The next afternoon, we ended up in the same small group, waiting outside the classroom for the teacher to arrive.
"Have you been to this workshop?" she asked. She was slight of frame and freckle-faced, and had the air of being both warm and cautious.
In better spirits today, I entered the conversation. "No, I actually had never heard of it till a few weeks before I arrived in Paris, but decided since I'd be here I might as well check it out."
"I heard about it from my writer's group in Geneva. It's supposed to be wonderful."
"Is that where you live?" I asked.
"No, I'm actually from Australia, but I've been doing research in Europe all summer."
"Oh, on what?"
"It might sound odd, but I'm fascinated with this Catholic saint named Therese of Lisieux. I'm writing my doctoral thesis on her."
It was the last thing I expected her to say as we stood amid poets, novelists, and memoir writers who had all come to Paris to attend the renowned workshop.
"Hi, I'm Ruby."
Ruby and I soon discovered our mutual interests in the art of spiritual direction, and our experiences within the Catholic Church. Then the teacher showed up and we vowed to try and continue our discussion before the week ended. We didn't see one another again till the last day. On impulse, we decided to skip that afternoon session for a long uninterrupted lunch together.
Ruby and I had so much in common, it was eerie. We could have talked for hours as though we were old college girlfriends. There was no question we would exchange information and really hoped to remain in touch. But we also simply had not had enough time together to pretend that a long-distance friendship would follow suit. And yet, it was an enriching couple of hours in which we both felt met by God in one another's presence. In sharing the gifts and the challenges of our current life stages, we both felt seen anew and reaffirmed in our unique strengths and passions.
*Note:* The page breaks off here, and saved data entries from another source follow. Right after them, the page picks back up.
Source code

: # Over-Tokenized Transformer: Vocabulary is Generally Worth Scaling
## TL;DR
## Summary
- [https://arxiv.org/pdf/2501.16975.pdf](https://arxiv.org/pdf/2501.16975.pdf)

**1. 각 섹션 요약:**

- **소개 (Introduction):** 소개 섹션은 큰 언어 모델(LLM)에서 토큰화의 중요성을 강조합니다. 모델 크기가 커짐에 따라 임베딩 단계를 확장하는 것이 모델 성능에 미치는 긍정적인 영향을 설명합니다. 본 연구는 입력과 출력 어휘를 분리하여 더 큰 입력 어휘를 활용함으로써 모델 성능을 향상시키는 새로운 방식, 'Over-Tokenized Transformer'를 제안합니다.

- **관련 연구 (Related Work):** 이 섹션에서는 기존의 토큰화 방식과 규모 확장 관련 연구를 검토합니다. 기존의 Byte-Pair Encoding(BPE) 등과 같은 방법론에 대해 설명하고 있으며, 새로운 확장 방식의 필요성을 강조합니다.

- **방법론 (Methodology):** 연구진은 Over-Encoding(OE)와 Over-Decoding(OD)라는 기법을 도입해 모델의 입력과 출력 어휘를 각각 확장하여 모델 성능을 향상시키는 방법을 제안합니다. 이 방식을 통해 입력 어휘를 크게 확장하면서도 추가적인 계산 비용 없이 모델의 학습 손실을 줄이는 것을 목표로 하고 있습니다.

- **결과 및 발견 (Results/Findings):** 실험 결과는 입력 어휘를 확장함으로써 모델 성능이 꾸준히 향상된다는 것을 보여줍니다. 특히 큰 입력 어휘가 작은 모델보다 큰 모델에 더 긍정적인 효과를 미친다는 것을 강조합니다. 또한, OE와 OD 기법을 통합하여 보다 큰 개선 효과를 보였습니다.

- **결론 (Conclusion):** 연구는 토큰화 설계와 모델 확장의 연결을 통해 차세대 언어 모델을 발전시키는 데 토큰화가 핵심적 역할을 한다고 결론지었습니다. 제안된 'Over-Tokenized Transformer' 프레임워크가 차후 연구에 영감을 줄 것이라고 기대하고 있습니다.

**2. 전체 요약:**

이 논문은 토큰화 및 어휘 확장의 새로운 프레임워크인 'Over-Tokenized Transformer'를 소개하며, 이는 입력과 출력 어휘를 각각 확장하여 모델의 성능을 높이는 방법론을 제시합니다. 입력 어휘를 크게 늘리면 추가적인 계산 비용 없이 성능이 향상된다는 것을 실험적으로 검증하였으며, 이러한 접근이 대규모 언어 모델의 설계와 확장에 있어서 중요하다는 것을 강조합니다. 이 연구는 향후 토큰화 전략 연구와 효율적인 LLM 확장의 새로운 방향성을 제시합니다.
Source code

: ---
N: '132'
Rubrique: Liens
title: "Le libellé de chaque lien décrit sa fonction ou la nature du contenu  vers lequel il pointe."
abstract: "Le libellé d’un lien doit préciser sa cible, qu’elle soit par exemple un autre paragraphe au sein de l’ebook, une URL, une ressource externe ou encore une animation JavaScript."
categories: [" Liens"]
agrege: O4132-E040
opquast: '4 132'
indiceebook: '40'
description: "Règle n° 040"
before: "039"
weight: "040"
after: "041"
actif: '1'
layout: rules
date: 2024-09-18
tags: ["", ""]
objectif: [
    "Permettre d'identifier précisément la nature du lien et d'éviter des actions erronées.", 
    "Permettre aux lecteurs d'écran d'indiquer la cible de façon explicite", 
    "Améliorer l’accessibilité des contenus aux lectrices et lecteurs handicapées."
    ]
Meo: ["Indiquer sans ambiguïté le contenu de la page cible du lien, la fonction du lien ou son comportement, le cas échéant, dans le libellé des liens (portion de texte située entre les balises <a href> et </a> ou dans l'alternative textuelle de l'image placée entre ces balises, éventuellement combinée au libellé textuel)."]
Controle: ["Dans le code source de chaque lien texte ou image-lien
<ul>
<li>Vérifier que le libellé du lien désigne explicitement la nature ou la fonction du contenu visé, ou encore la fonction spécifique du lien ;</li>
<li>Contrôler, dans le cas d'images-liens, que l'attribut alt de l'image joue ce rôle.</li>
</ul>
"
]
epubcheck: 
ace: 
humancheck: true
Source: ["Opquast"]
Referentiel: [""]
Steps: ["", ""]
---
Two weeks after my encounter with Ruby, I read an article in The New York Times about the challenge of making friends after age 30. The writer, Alex Williams, makes several valid points about the difficulty various life seasons can bring to how we cultivate new friendships and maintain old ones. But though I could relate to a number of his points, I didn't agree with his rather depressing conclusion, that "No matter how many friends you make … the period for making BFFs, the way you did in your teens or early 20s, is pretty much over. It's time to resign yourself to situational friends: K.O.F.'s (kind of friends)—for now."